“Efficiency is doing things right; effectiveness is doing the right things” – Peter Drucker
Drucker’s famous saying is usually intended to remind us that it’s not enough to do things right, you also have to do the right things. However, in social services, we often think that we are doing the right things, but many times we don’t measure ourselves in a way that enables us to know whether we have indeed achieved our objectives.
Let’s take, for example, interventions designed to help families lift themselves out of poverty. Before the program starts and during the program, we measure its short-term effects. But in most cases the goal is for the outcomes of the program to be retained for several years after the intervention. The effectiveness of most intervention programs is only measured during or immediately afterwards, while the long-term impact is rarely examined. Short term measurement is important to let us know if we are going in the right direction, but it is not enough. Without long term measurement, we cannot know if the intervention really succeeded. In the case of relieving poverty, the family’s income 3 years after the end of the program is a far more significant measure of success than immediately after the intervention, but as stated, we do not usually measure this.
Sometimes, measurement is done using data and metrics that are readily accessible to the organization. We tend to choose existing metrics and available data when we define how the organization’s success is to be measured. This process is efficient but not “the right thing” (now we can read Drucker’s quote in his original intention). It results in measuring products or outcomes that are not necessarily the main goals of the program. A correct definition of metrics is the result of a process in which we first define how we perceive the success of the program (even though it may not be measurable). Once we have defined the ‘winning picture’ of the intervention, we must think which metrics (including those that are not available) will enable us to decide whether it has been achieved.
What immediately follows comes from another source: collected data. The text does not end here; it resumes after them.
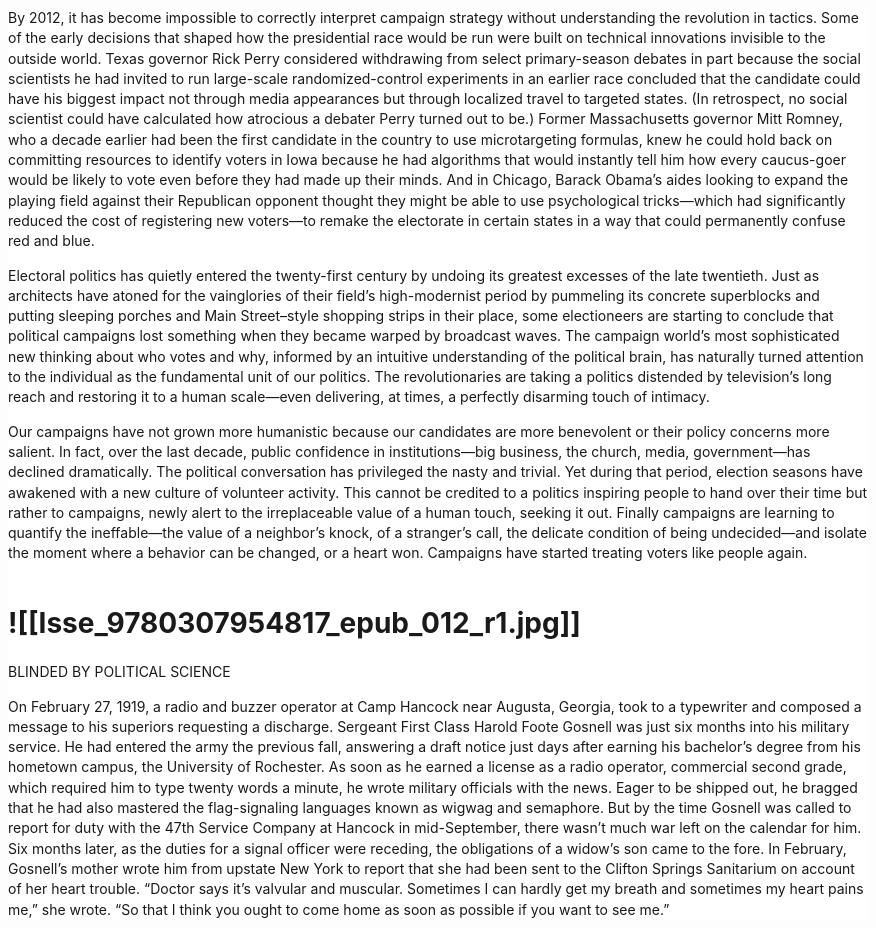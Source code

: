 By 2012, it has become impossible to correctly interpret campaign strategy without understanding the revolution in tactics. Some of the early decisions that shaped how the presidential race would be run were built on technical innovations invisible to the outside world. Texas governor Rick Perry considered withdrawing from select primary-season debates in part because the social scientists he had invited to run large-scale randomized-control experiments in an earlier race concluded that the candidate could have his biggest impact not through media appearances but through localized travel to targeted states. (In retrospect, no social scientist could have calculated how atrocious a debater Perry turned out to be.) Former Massachusetts governor Mitt Romney, who a decade earlier had been the first candidate in the country to use microtargeting formulas, knew he could hold back on committing resources to identify voters in Iowa because he had algorithms that would instantly tell him how every caucus-goer would be likely to vote even before they had made up their minds. And in Chicago, Barack Obama’s aides looking to expand the playing field against their Republican opponent thought they might be able to use psychological tricks—which had significantly reduced the cost of registering new voters—to remake the electorate in certain states in a way that could permanently confuse red and blue.

Electoral politics has quietly entered the twenty-first century by undoing its greatest excesses of the late twentieth. Just as architects have atoned for the vainglories of their field’s high-modernist period by pummeling its concrete superblocks and putting sleeping porches and Main Street–style shopping strips in their place, some electioneers are starting to conclude that political campaigns lost something when they became warped by broadcast waves. The campaign world’s most sophisticated new thinking about who votes and why, informed by an intuitive understanding of the political brain, has naturally turned attention to the individual as the fundamental unit of our politics. The revolutionaries are taking a politics distended by television’s long reach and restoring it to a human scale—even delivering, at times, a perfectly disarming touch of intimacy.

Our campaigns have not grown more humanistic because our candidates are more benevolent or their policy concerns more salient. In fact, over the last decade, public confidence in institutions—big business, the church, media, government—has declined dramatically. The political conversation has privileged the nasty and trivial. Yet during that period, election seasons have awakened with a new culture of volunteer activity. This cannot be credited to a politics inspiring people to hand over their time but rather to campaigns, newly alert to the irreplaceable value of a human touch, seeking it out. Finally campaigns are learning to quantify the ineffable—the value of a neighbor’s knock, of a stranger’s call, the delicate condition of being undecided—and isolate the moment where a behavior can be changed, or a heart won. Campaigns have started treating voters like people again.    

# ![[Isse_9780307954817_epub_012_r1.jpg]]  
BLINDED BY POLITICAL SCIENCE

On February 27, 1919, a radio and buzzer operator at Camp Hancock near Augusta, Georgia, took to a typewriter and composed a message to his superiors requesting a discharge. Sergeant First Class Harold Foote Gosnell was just six months into his military service. He had entered the army the previous fall, answering a draft notice just days after earning his bachelor’s degree from his hometown campus, the University of Rochester. As soon as he earned a license as a radio operator, commercial second grade, which required him to type twenty words a minute, he wrote military officials with the news. Eager to be shipped out, he bragged that he had also mastered the flag-signaling languages known as wigwag and semaphore. But by the time Gosnell was called to report for duty with the 47th Service Company at Hancock in mid-September, there wasn’t much war left on the calendar for him. Six months later, as the duties for a signal officer were receding, the obligations of a widow’s son came to the fore. In February, Gosnell’s mother wrote him from upstate New York to report that she had been sent to the Clifton Springs Sanitarium on account of her heart trouble. “Doctor says it’s valvular and muscular. Sometimes I can hardly get my breath and sometimes my heart pains me,” she wrote. “So that I think you ought to come home as soon as possible if you want to see me.”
Sometimes we may discover that we have to develop these metrics, collect the data, and invest resources in the whole process. But there is no other choice, if we really want to learn about the effectiveness of our activity – we have to invest the necessary resources.
Measuring impact is essential but may also lead to negative results. I am not talking about failure to achieve a program’s objectives, but of the damage that may be caused by the measurement process itself. One of the processes that measured quality in the health system produced an almost perfect result. The program succeeded beyond all expectations. However, after a qualitative examination of the process, it emerged that in order to comply with the defined metric, not only were other metrics neglected, but there was even some incorrect clinical activity that led to a decline in other aspects of performance that were not measured, and adversely affected the health of part of the population.
As the Jewish New Year (Rosh Hashana) approaches, we must stop for a moment and assess our measurement processes (in our professional lives and in our personal lives) and ask ourselves the following questions:
- Do our measurements cover the long-term, sustainable success of the program or just the outcomes during and immediately after the intervention?
- Have we defined what we want to achieve? Do our metrics measure these desired results?
- Are we aware of the negative outcomes of measurement? Which areas are we neglecting or sacrificing in order to achieve the desired results?
I invite myself and you to take the few months between Rosh Hashana and the end of 2023, as we prepare to set our targets in the work plan for 2024, to assess our measurement processes and think about how we can achieve better measurement and assessment of our impact.